We had tasted a very small sample of the exhilaration of customers demand with our preview release. People had shown us the thing we were offering could be compelling. The team had some track record of prior success. But we didn’t really have much to go on but faith — not any model of causation, not any correlation to what we intended. We had signals, hints, a scent we felt like we could follow that led to customers experiencing a problem we felt we could solve.
That’s what I think we can find in these 16 observations, and why I wanted to share the document in its original, time-machined state. For authenticity, sure. But moreso, to show how little we knew, how much we were just like thousands of failed startups. And to show where the scent of success started.
And let’s acknowledge it: the survivorship bias is real. Most startups fail, and there were so many ways we could have failed. That would have been the most likely outcome. Then I wouldn’t be here typing to you and you wouldn’t care about this story. Failure really is the normal outcome for a startup. Slack is an exception that found some success.
Sure, we can look back on the time of September, 2013, and a summary of our first 1,000 invites, and find the scent of success. We can trace that scent to a $27.7-billion exit and the story almost writes itself. We can ease ourselves into a resulting fallacy. But please don’t let that hindsight lie to you. That’s as if we looked at a morning weather forecast with 1% chance of rain and dressed for a downpour.

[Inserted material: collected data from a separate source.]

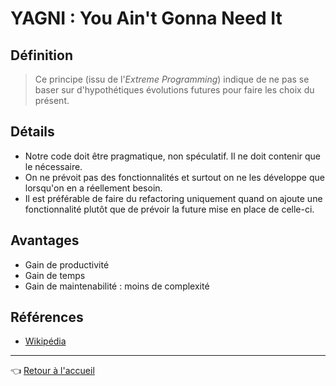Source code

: # YAGNI : You Ain't Gonna Need It

## Définition

> Ce principe (issu de l'_Extreme Programming_) indique de ne pas se baser sur d'hypothétiques évolutions futures pour faire les choix du présent.

## Détails

* Notre code doit être pragmatique, non spéculatif. Il ne doit contenir que le nécessaire.
* On ne prévoit pas des fonctionnalités et surtout on ne les développe que lorsqu'on en a réellement besoin.
* Il est préférable de faire du refactoring uniquement quand on ajoute une fonctionnalité plutôt que de prévoir la future mise en place de celle-ci.

## Avantages

* Gain de productivité
* Gain de temps
* Gain de maintenabilité : moins de complexité

## Références

* [Wikipédia](https://fr.wikipedia.org/wiki/YAGNI)

---
:point_left: [Retour à l'accueil](../README.md)
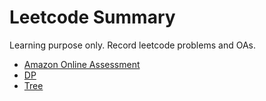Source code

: # Leetcode Summary

Learning purpose only. Record leetcode problems and OAs.

- [Amazon Online Assessment](./amazon_oa.md)
- [DP](DP/DP.md)
- [Tree](Tree/Tree.md)

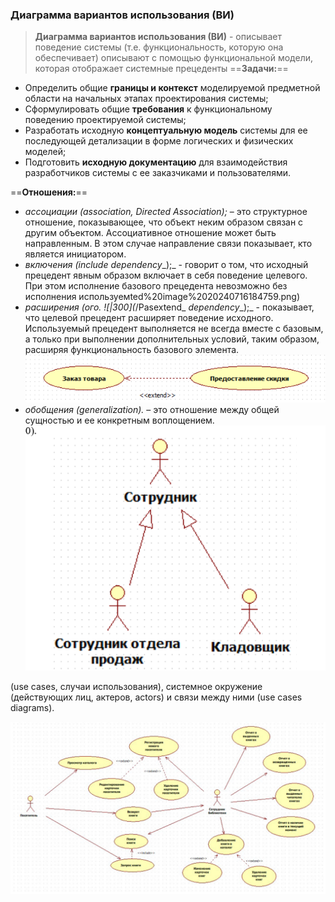 ### Диаграмма вариантов использования (ВИ)

> **Диаграмма вариантов использования (ВИ)** - описывает поведение системы (т.е. функциональность, которую она обеспечивает) описывают с помощью функциональной модели, которая отображает системные прецеденты
==**Задачи:**==
- Определить общие **границы и контекст** моделируемой предметной области на начальных этапах проектирования системы;
- Сформулировать общие **требования** к функциональному  поведению проектируемой системы;
- Разработать исходную **концептуальную модель** системы для ее последующей детализации в форме логических и физических моделей;
- Подготовить **исходную документацию** для взаимодействия разработчиков системы с ее заказчиками и пользователями.

==**Отношения:**==
- _ассоциации_ _(association, Directed Association);_ – это структурное отношение, показывающее, что объект неким образом связан с другим объектом. Ассоциативное отношение может быть направленным. В этом случае направление связи показывает, кто является инициатором.
- _включения_ _(include_ _dependency__);_ - говорит о том, что исходный прецедент явным образом включает в себя поведение целевого. При этом исполнение базового прецедента невозможно без исполнения используемted%20image%2020240716184759.png)
- _расширения_ _(ого.
	![|300](_/Pasextend_ _dependency__);_ - показывает, что целевой прецедент расширяет поведение исходного. Используемый прецедент выполняется не всегда вместе с базовым, а только при выполнении дополнительных условий, таким образом, расширяя функциональность базового элемента.
	![|300](heap/_files/инструментальные%20средства%20ис/Pasted%20image%2020240716184823.png)
- _обобщения_ _(generalization)._ – это отношение между общей сущностью и ее конкретным воплощением.
	![|300](heap/_files/инструментальные%20средства%20ис/Pasted%20image%2020240716185213.png)

 (use cases, случаи использования), системное окружение (действующих лиц, актеров, actors) и связи между ними (use cases diagrams).

![|600](heap/_files/инструментальные%20средства%20ис/Pasted%20image%2020240716181249.png)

At the time of our first 1,000 invites, we had no clue where we were headed. We had to believe in a vague story that certainly wasn’t true yet. We had to be brave and afraid at once. We did have some belief. With our first 1,000 invites, we started to have some evidence. It felt good.
Now we needed to push on that evidence and see how far it would take us.
Up next:
Slack starts to take off. “Please sit next to the money,” says my wife. The polite struggle for control. I get hired, fired, not hired, then — what?
Google Wave! Hah!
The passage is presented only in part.